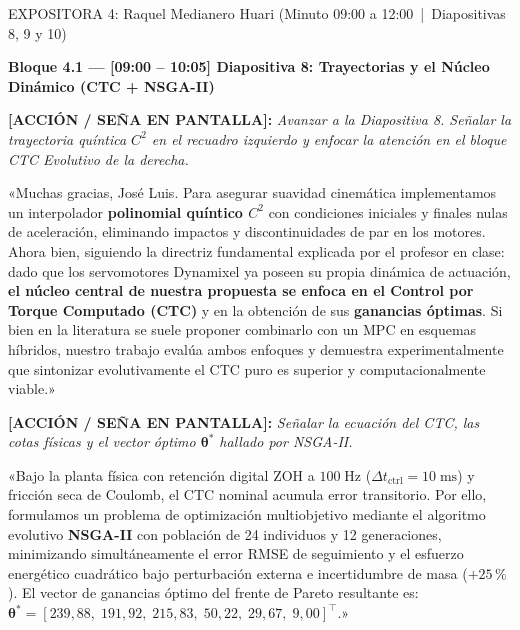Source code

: \documentclass[11pt,a4paper]{article}
\newcommand{\accion}[1]{%
  \par\smallskip\noindent%
  {\color{uniGranate}\textbf{[ACCIÓN / SEÑA EN PANTALLA]:}} {\itshape\color{uniAzul!90!black} #1}\par\smallskip%
}
\newcommand{\speech}[1]{%
  \noindent{\color{verdeOk!85!black}\textbf{[SPEECH]:}} «#1»\par\medskip%
}
\begin{document}
\begin{cajaexpositor}[verdeOk]{EXPOSITORA 4: Raquel Medianero Huari (Minuto 09:00 a 12:00 \,|\, Diapositivas 8, 9 y 10)}

\textbf{\color{verdeOk}Bloque 4.1 --- [09:00 -- 10:05] Diapositiva 8: Trayectorias y el Núcleo Dinámico (CTC + NSGA-II)}
\accion{Avanzar a la Diapositiva 8. Señalar la trayectoria quíntica $C^2$ en el recuadro izquierdo y enfocar la atención en el bloque CTC Evolutivo de la derecha.}
\speech{Muchas gracias, José Luis. Para asegurar suavidad cinemática implementamos un interpolador \textbf{polinomial quíntico $C^2$} con condiciones iniciales y finales nulas de aceleración, eliminando impactos y discontinuidades de par en los motores. Ahora bien, siguiendo la directriz fundamental explicada por el profesor en clase: dado que los servomotores Dynamixel ya poseen su propia dinámica de actuación, \textbf{el núcleo central de nuestra propuesta se enfoca en el Control por Torque Computado (CTC)} y en la obtención de sus \textbf{ganancias óptimas}. Si bien en la literatura se suele proponer combinarlo con un MPC en esquemas híbridos, nuestro trabajo evalúa ambos enfoques y demuestra experimentalmente que sintonizar evolutivamente el CTC puro es superior y computacionalmente viable.}

\accion{Señalar la ecuación del CTC, las cotas físicas y el vector óptimo $\bm{\theta}^*$ hallado por NSGA-II.}
\speech{Bajo la planta física con retención digital ZOH a $100\;\text{Hz}$ ($\Delta t_{\text{ctrl}} = 10\;\text{ms}$) y fricción seca de Coulomb, el CTC nominal acumula error transitorio. Por ello, formulamos un problema de optimización multiobjetivo mediante el algoritmo evolutivo \textbf{NSGA-II} con población de 24 individuos y 12 generaciones, minimizando simultáneamente el error RMSE de seguimiento y el esfuerzo energético cuadrático bajo perturbación externa e incertidumbre de masa ($+25\,\%$). El vector de ganancias óptimo del frente de Pareto resultante es: $\bm{\theta}^* = [239{,}88,\; 191{,}92,\; 215{,}83,\; 50{,}22,\; 29{,}67,\; 9{,}00]^\top$.}


\end{cajaexpositor}
\end{document}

* * * * * * *

### Problem
Return every line from the entries above that contains the word "cajaexpositor".

### Response to this task
\begin{cajaexpositor}[verdeOk]{EXPOSITORA 4: Raquel Medianero Huari (Minuto 09:00 a 12:00 \,|\, Diapositivas 8, 9 y 10)}
\end{cajaexpositor}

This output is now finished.